"Hoping you may be able to find something in these fragments which will be interesting to you,

"I remain, with the greatest respect,

"Yours most faithfully,

"J.B. Hutchison."

Patriotic feelings—Early Settlement of Prince Edward County and Neighbouring Townships.

Extracts of an address entitled "Scraps of Local History," delivered by Canniff Haight, Esq., before the Mechanics' Institute of Picton, March 16th, 1859:

"If I feel a pride in one thing more than another, it is that I am a Canadian. I rejoice more in being the descendant of these early pioneers of Canada, than if noble blood coursed my veins. I point you back with more unmitigated pleasure to that solitary log cabin in the wilderness which once bordered your fine bay, as the home of my fathers, than I would to some baronial castle in other lands.

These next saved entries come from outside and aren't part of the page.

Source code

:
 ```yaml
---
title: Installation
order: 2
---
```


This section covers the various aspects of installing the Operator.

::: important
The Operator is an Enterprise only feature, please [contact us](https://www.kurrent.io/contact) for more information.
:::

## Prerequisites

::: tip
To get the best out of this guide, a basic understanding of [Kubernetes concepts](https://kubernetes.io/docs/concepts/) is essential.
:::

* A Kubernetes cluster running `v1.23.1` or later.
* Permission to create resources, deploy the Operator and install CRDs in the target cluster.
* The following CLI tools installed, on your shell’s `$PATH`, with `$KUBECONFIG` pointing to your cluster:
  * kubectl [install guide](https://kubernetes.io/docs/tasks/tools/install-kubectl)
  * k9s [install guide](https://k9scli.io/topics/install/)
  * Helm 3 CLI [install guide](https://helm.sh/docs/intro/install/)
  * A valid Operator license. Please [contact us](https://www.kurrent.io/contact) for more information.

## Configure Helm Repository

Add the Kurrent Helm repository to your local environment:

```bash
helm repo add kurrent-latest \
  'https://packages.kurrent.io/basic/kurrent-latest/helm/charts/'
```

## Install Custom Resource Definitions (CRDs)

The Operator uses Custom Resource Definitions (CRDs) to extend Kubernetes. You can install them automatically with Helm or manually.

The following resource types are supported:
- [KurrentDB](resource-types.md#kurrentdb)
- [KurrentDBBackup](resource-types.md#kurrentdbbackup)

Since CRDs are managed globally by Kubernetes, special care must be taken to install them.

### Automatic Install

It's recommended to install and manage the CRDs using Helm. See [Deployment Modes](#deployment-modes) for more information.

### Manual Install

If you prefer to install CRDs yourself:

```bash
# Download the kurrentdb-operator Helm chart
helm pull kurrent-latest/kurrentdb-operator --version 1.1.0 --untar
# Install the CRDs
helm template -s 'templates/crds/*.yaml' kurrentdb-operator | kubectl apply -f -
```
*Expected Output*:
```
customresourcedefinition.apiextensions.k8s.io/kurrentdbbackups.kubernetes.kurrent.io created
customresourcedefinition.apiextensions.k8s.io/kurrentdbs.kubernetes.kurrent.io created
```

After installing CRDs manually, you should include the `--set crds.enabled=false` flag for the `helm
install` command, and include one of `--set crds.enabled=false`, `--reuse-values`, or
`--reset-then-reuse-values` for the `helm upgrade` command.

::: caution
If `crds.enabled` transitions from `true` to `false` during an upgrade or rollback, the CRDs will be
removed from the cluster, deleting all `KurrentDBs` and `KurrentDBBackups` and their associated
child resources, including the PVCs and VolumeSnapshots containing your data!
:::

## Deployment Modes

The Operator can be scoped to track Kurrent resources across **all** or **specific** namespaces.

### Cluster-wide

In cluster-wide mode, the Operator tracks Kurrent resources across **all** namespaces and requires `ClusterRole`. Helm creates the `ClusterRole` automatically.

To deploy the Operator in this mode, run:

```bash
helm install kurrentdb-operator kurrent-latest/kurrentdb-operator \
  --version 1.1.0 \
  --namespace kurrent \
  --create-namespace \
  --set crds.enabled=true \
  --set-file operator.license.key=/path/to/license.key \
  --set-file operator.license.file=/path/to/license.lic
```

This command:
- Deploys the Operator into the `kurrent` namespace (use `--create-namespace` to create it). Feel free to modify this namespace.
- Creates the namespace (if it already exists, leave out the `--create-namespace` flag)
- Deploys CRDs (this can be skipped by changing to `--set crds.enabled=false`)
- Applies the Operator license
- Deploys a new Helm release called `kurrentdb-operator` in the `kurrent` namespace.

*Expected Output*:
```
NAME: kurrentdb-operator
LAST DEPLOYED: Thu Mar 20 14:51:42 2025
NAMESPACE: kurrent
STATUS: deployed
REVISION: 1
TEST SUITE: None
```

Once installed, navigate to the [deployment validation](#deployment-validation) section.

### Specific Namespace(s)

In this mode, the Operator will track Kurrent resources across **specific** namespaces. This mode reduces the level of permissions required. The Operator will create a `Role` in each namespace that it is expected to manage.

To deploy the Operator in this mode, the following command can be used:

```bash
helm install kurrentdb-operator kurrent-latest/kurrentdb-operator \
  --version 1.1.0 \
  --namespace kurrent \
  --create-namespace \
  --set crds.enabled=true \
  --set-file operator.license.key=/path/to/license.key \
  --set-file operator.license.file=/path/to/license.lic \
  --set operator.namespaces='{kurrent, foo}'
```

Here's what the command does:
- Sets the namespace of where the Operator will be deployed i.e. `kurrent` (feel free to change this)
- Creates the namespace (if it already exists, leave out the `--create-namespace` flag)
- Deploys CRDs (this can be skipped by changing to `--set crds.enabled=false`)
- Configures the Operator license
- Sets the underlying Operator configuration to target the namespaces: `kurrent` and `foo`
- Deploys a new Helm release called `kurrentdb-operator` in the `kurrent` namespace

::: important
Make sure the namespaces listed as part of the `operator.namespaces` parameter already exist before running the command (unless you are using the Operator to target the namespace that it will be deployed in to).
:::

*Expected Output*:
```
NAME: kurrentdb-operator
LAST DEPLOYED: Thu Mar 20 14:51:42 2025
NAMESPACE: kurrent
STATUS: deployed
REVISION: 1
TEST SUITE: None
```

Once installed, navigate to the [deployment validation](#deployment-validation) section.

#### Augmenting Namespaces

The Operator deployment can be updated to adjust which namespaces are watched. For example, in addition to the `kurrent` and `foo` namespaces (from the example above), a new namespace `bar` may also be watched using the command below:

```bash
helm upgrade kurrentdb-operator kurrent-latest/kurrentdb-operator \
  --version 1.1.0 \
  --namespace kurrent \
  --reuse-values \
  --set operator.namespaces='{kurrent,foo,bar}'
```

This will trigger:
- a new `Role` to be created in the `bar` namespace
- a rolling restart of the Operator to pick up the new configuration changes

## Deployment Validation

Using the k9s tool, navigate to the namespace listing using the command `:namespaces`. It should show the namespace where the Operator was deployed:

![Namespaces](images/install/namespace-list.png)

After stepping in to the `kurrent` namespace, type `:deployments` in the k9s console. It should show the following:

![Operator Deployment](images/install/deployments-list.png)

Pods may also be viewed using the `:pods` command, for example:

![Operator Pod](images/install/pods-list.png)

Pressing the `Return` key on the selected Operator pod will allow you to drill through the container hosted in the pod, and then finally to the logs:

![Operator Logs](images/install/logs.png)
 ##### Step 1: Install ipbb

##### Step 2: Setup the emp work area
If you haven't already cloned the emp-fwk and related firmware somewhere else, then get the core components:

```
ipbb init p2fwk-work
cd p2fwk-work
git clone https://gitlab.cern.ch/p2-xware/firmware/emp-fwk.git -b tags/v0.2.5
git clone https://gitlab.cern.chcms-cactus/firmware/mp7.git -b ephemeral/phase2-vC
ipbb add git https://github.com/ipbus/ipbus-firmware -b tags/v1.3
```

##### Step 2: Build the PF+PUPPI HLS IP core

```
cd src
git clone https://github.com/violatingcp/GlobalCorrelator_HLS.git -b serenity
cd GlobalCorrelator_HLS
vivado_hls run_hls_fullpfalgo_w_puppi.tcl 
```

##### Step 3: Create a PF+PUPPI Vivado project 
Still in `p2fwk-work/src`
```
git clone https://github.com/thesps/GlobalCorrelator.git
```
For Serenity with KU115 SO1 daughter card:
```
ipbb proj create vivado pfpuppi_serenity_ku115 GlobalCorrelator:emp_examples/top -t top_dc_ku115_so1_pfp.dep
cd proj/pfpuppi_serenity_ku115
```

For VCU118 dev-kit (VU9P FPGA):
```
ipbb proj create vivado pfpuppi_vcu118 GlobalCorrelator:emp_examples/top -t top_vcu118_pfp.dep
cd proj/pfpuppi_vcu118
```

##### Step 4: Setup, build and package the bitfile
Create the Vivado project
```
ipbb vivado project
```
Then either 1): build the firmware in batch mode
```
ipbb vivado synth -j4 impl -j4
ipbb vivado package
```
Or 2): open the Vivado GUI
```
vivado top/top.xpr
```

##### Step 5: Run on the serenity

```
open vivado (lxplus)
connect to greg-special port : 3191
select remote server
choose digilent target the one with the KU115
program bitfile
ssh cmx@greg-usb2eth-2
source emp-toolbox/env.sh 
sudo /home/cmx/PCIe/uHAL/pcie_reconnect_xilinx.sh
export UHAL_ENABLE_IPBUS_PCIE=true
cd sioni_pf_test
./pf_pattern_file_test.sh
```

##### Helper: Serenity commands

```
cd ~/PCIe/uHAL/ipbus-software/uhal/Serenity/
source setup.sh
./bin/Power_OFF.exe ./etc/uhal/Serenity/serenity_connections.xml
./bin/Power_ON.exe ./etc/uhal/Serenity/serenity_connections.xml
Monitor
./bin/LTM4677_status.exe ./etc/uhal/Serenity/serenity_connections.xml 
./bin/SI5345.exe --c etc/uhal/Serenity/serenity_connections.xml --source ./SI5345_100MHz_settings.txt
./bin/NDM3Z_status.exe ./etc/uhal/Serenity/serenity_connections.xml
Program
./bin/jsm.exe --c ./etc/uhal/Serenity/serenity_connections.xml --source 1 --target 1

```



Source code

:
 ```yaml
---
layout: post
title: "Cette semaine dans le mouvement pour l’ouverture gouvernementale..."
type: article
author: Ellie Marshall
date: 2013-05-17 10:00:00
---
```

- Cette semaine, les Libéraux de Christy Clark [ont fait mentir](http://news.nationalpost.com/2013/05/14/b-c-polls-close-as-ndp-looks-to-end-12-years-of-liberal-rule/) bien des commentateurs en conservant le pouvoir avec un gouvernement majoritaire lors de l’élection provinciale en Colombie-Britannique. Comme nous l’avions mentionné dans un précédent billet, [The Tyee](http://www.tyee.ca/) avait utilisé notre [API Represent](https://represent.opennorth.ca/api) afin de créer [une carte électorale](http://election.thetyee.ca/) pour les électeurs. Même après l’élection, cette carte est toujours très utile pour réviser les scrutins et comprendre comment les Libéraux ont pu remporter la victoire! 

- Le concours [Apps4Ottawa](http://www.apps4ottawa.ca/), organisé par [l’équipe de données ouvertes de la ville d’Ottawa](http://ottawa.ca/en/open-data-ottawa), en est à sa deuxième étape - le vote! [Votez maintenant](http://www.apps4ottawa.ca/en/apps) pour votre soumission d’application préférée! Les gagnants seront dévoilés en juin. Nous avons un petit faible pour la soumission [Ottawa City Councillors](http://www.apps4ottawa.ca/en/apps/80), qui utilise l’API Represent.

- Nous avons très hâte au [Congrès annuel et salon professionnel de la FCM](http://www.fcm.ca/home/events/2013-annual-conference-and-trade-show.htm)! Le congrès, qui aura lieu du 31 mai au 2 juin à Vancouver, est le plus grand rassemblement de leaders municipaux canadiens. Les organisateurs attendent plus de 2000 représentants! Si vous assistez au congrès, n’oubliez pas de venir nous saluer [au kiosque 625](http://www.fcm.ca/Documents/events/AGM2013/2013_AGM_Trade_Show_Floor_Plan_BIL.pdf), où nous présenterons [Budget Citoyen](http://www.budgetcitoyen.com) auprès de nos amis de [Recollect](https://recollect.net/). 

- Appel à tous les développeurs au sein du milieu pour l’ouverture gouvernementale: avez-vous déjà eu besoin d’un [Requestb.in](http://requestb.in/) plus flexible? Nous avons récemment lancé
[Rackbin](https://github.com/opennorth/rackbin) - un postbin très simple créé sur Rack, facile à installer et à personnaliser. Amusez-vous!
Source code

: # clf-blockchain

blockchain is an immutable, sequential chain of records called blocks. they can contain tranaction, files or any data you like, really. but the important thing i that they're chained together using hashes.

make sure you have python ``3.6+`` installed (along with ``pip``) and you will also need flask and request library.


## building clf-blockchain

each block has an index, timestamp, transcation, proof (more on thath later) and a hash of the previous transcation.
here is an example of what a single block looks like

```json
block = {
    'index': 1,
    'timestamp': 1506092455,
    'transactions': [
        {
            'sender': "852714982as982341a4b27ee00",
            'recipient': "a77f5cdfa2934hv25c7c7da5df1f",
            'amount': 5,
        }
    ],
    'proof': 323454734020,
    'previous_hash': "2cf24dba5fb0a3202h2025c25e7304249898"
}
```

"Is there for honest poverty,
That hangs his head, and a' that?
"The coward slave we pass him by—
We dare be poor for a' that.
For a' that, and a' that,
Our toils obscure and a' that;
The rank is but the guinea's stamp,
The man's the gowd for a' that!'

"We love our country. Thousands of sweet recollections cluster round our childhood's homes, and as we think of them the words of Scott occur to us:

"'Breathes there a man with soul so dead,
Who never to himself hath said,
This is my own, my native land;
Whose heart hath ne'er within him burned.